Sidenote: As time progresses, I realize that for the most time, school friends drift apart-- almost instantly. It's church friends that last a lifetime.
Anyway, Casi and I were ingenious. We spent many nights playing mash, we built Popsicle stick creations and tried and failed to sell them. We spent many hours pondering on how to annoy her crabby old lady neighbor. We were the queens of late night TV... and Saturday morning cartoons. Casi was the one who taught me that 11 times any number 9 and under is just the number double. She also taught me a trick with the 9 times table.
Casi is smart. She was in the challenge program in elementary school (and middle). Once, I lied to her and told her I started going to challenge too (and eventually, i really did). I also lied that I had a broken ankle and crutches. But she figured out my secret pretty quickly... i switched my limp pretty often.
Anyway, one weekend her parents were gone for awhile, so Casi and her little sister Kadi came to spend a day with us. We were probably under 10... We were in the bathroom playing-- I dunno... maybe splashing around with Barbie. So, we're playing and perhaps my mom called us, because we tried to open the door.
It wouldn't open.
Instant panic set in. I did the whole jiggle the knob. It wouldn't open. I locked it, unlocked it. I had no clue what to do. I guess I calmed down for a second because Casi and Kadi didn't seem as freaked as I was.Before I knew it, My mom had jimmied the door knob off, thinking that would allow the door to open.

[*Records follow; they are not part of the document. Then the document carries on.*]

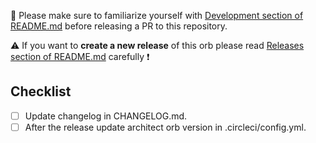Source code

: :wrench: Please make sure to familiarize yourself with [Development section of README.md](https://github.com/giantswarm/architect-orb/blob/master/README.md#development) before releasing a PR to this repository.

:warning: If you want to **create a new release** of this orb please read [Releases section of README.md](https://github.com/giantswarm/architect-orb/blob/master/README.md#releases) carefully :exclamation:

## Checklist

- [ ] Update changelog in CHANGELOG.md.
- [ ] After the release update architect orb version in .circleci/config.yml.
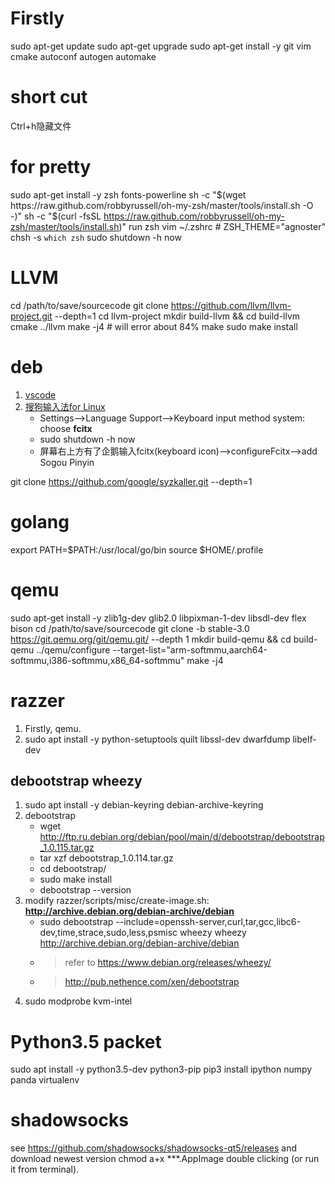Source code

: # Firstly
sudo apt-get update
sudo apt-get upgrade
sudo apt-get install -y git vim cmake autoconf autogen automake

# short cut
Ctrl+h隐藏文件

# for pretty
sudo apt-get install -y zsh fonts-powerline
sh -c "$(wget https://raw.github.com/robbyrussell/oh-my-zsh/master/tools/install.sh -O -)"
sh -c "$(curl -fsSL https://raw.github.com/robbyrussell/oh-my-zsh/master/tools/install.sh)"
run zsh
vim ~/.zshrc # ZSH_THEME="agnoster"
chsh -s `which zsh`
sudo shutdown -h now

# LLVM
cd /path/to/save/sourcecode
git clone https://github.com/llvm/llvm-project.git --depth=1
cd llvm-project
mkdir build-llvm && cd build-llvm
cmake ../llvm
make -j4 # will error about 84%
make
sudo make install

# deb
1. [vscode](https://code.visualstudio.com/)
2. [搜狗输入法for Linux](https://pinyin.sogou.com/linux/)
    + Settings-->Language Support-->Keyboard input method system: choose **fcitx**
    + sudo shutdown -h now
    + 屏幕右上方有了企鹅输入fcitx(keyboard icon)-->configureFcitx-->add Sogou Pinyin


git clone https://github.com/google/syzkaller.git --depth=1
# golang
export PATH=$PATH:/usr/local/go/bin
source $HOME/.profile

# qemu
sudo apt-get install -y zlib1g-dev glib2.0 libpixman-1-dev libsdl-dev flex bison
cd /path/to/save/sourcecode
git clone -b stable-3.0 https://git.qemu.org/git/qemu.git/ --depth 1
mkdir build-qemu && cd build-qemu
../qemu/configure --target-list="arm-softmmu,aarch64-softmmu,i386-softmmu,x86_64-softmmu"
make -j4

# razzer
1. Firstly, qemu.
2. sudo apt install -y python-setuptools quilt libssl-dev dwarfdump libelf-dev
## debootstrap wheezy
1. sudo apt install -y debian-keyring debian-archive-keyring
2. debootstrap
    + wget http://ftp.ru.debian.org/debian/pool/main/d/debootstrap/debootstrap_1.0.115.tar.gz
    + tar xzf debootstrap_1.0.114.tar.gz 
    + cd debootstrap/
    + sudo make install
    + debootstrap --version
3. modify razzer/scripts/misc/create-image.sh: **http://archive.debian.org/debian-archive/debian**
    + sudo debootstrap --include=openssh-server,curl,tar,gcc,libc6-dev,time,strace,sudo,less,psmisc wheezy wheezy http://archive.debian.org/debian-archive/debian
    + >refer to https://www.debian.org/releases/wheezy/
    + >http://pub.nethence.com/xen/debootstrap
4. sudo modprobe kvm-intel


# Python3.5 packet
sudo apt install -y python3.5-dev python3-pip
pip3 install ipython numpy panda virtualenv

# shadowsocks
see https://github.com/shadowsocks/shadowsocks-qt5/releases and download newest version
chmod a+x ***.AppImage
double clicking (or run it from terminal).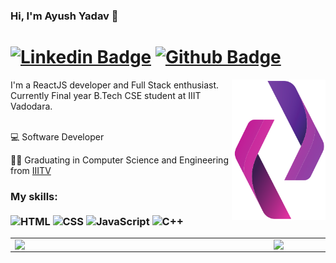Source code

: ### Hi, I'm Ayush Yadav 👋 
# [![Linkedin Badge](https://img.shields.io/badge/-LinkedIn-0077B5?style=flat&logo=Linkedin&logoColor=white&link=https://www.linkedin.com/in/ayush-yadav-523380178/)](https://www.linkedin.com/in/ayush-yadav-523380178/) [![Github Badge](https://img.shields.io/badge/-Github-242A2D?style=flat&logo=Github&logoColor=white&link=https://github.com/ayushy11/)](https://github.com/ayushy11/)

<img src="./icon.png" min-width="150px" max-width="150px" width="150px" align="right" alt="Logo">

<p align="left"> 
I'm a ReactJS developer and Full Stack enthusiast. Currently Final year B.Tech CSE student at IIIT Vadodara.<br> <br>

💻 Software Developer <br>
<!-- 📚 Studying <br> -->
👨‍💻 Graduating in Computer Science and Engineering from [IIITV](https://iiitvadodara.ac.in/.br/)<br>
<!-- 🐱‍💻 I'm <br> -->
</p>

### My skills: <br/> <br/> ![HTML](https://img.shields.io/badge/-HTML-ff0d00?style=flat&logoColor=white&logo=html5) ![CSS](https://img.shields.io/badge/-CSS-196eff?style=flat&logoColor=white&logo=css3) ![JavaScript](https://img.shields.io/badge/-JavaScript-ffdd19?style=flat&logoColor=white&logo=javascript) ![C++](https://img.shields.io/badge/-C++-ffdd19?style=flat&logoColor=white&logo=c++)


<center>
  <table>
    <tr>
        <td><img width="400px" align="left" src="https://github-readme-stats.vercel.app/api/top-langs/?username=ayushy11&layout=compact&count_private=true&langs_count=8" /></td>
        <td><img width="495px" align="left" src="https://github-readme-stats.vercel.app/api?username=ayushy11&show_icons=true&count_private=true" /></td>
    </tr>   
  </table>
</center>

<!--
**ayushy11/ayushy11** is a ✨ _special_ ✨ repository because its `README.md` (this file) appears on your GitHub profile.

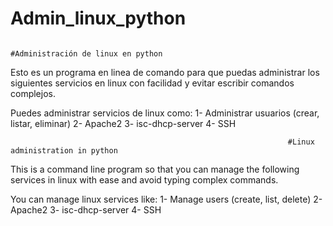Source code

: # Admin_linux_python
                                                                #Administración de linux en python

Esto es un programa en linea de comando para que puedas administrar los siguientes servicios en linux con facilidad y evitar escribir comandos complejos.

Puedes administrar servicios de linux como:
1- Administrar usuarios (crear, listar, eliminar)
2- Apache2
3- isc-dhcp-server
4- SSH


                                                                  #Linux administration in python

This is a command line program so that you can manage the following services in linux with ease and avoid typing complex commands.

You can manage linux services like:
1- Manage users (create, list, delete)
2- Apache2
3- isc-dhcp-server
4- SSH
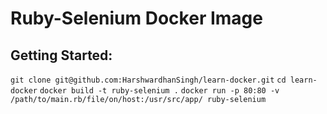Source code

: # Ruby-Selenium Docker Image

## Getting Started: 


`git clone git@github.com:HarshwardhanSingh/learn-docker.git`
`cd learn-docker`
`docker build -t ruby-selenium .`
`docker run -p 80:80 -v /path/to/main.rb/file/on/host:/usr/src/app/ ruby-selenium`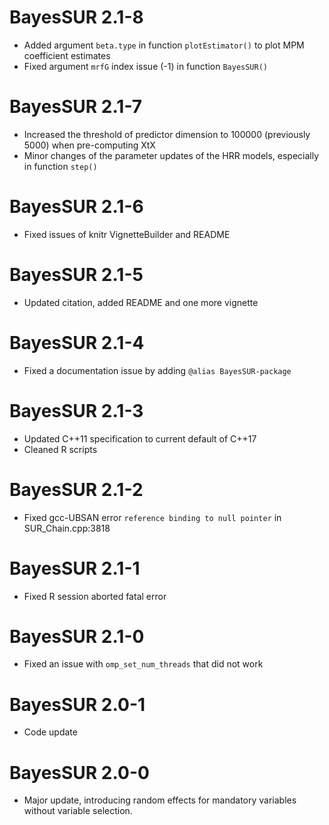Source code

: # BayesSUR 2.1-8

* Added argument `beta.type` in function `plotEstimator()` to plot MPM coefficient estimates
* Fixed argument `mrfG` index issue (-1) in function `BayesSUR()`

# BayesSUR 2.1-7

* Increased the threshold of predictor dimension to 100000 (previously 5000) when pre-computing XtX
* Minor changes of the parameter updates of the HRR models, especially in function `step()`

# BayesSUR 2.1-6

* Fixed issues of knitr VignetteBuilder and README

# BayesSUR 2.1-5

* Updated citation, added README and one more vignette

# BayesSUR 2.1-4

* Fixed a documentation issue by adding `@alias BayesSUR-package`

# BayesSUR 2.1-3

* Updated C++11 specification to current default of C++17
* Cleaned R scripts

# BayesSUR 2.1-2

* Fixed gcc-UBSAN error `reference binding to null pointer` in SUR_Chain.cpp:3818

# BayesSUR 2.1-1

* Fixed R session aborted fatal error

# BayesSUR 2.1-0

* Fixed an issue with `omp_set_num_threads` that did not work

# BayesSUR 2.0-1

* Code update

# BayesSUR 2.0-0

* Major update, introducing random effects for mandatory variables without variable selection.
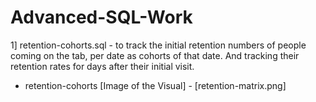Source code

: # Advanced-SQL-Work

1] retention-cohorts.sql - to track the initial retention numbers of people coming on the tab, per date as cohorts of that date. And tracking their retention rates for days after their initial visit.
- retention-cohorts [Image of the Visual] - [retention-matrix.png]
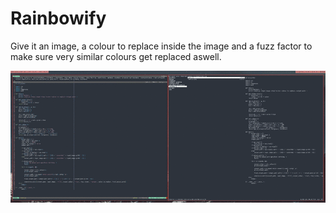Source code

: # Rainbowify

Give it an image, a colour to replace inside the image and a fuzz factor to make sure very similar colours get replaced aswell.

![demo](./output.gif)
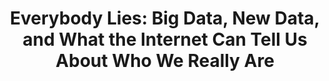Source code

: ---
slug: "Everybody Lies: Big Data, New Data, and What the Internet Can Tell Us About Who We Really Are"
title: "Everybody Lies: Big Data, New Data, and What the Internet Can Tell Us About Who We Really Are"
authors: [whoisltd]
tags: [statics, machine-learning, concept]
sidebar_position: 1
---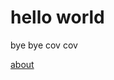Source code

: # hello world

<div> bye bye cov cov </div>

<a href="about.html">about</a>

<script>alert('1');</script>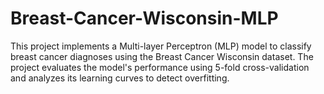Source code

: # Breast-Cancer-Wisconsin-MLP
This project implements a Multi-layer Perceptron (MLP) model to classify breast cancer diagnoses using the Breast Cancer Wisconsin dataset. The project evaluates the model's performance using 5-fold cross-validation and analyzes its learning curves to detect overfitting.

So, my mom called a retired firefighter to come rescue us. What I didn't know at the time, was that he was retired. In my mind, there were countless fire trucks, ambulances, and squad cars wailing towards my house. Mortifying.
Before they got there, my mom brought us some pieces of bread, small jars of jelly, and a knife. She passed them through the small circular hole, feeding my dramatic soul instead of my hungry belly. I can see her sitting on the other side of the door, smiling at our silliness and thinking she was making this fun for us.
On the other side, we were huddled together on the verge of tears, thinking if we needed this bread and jam, we are going to be here for a long time. Traumatic.
Before long, the retired firefighter jiggled a mechanism, and we were out. Free as little birds. Just like that.
For some reason, I was under the impression that someone might report this to the person who writes the ward newsletter every Sunday. I was terrified. TERRIFIED. People would find out. Why was I so nervous?
I'm not sure the lasting impression this experience had on my life, will have on my life. But as I layed in bed last night, thinking of Casi, thinking of this story... I laughed. out loud. This was just so bizarre.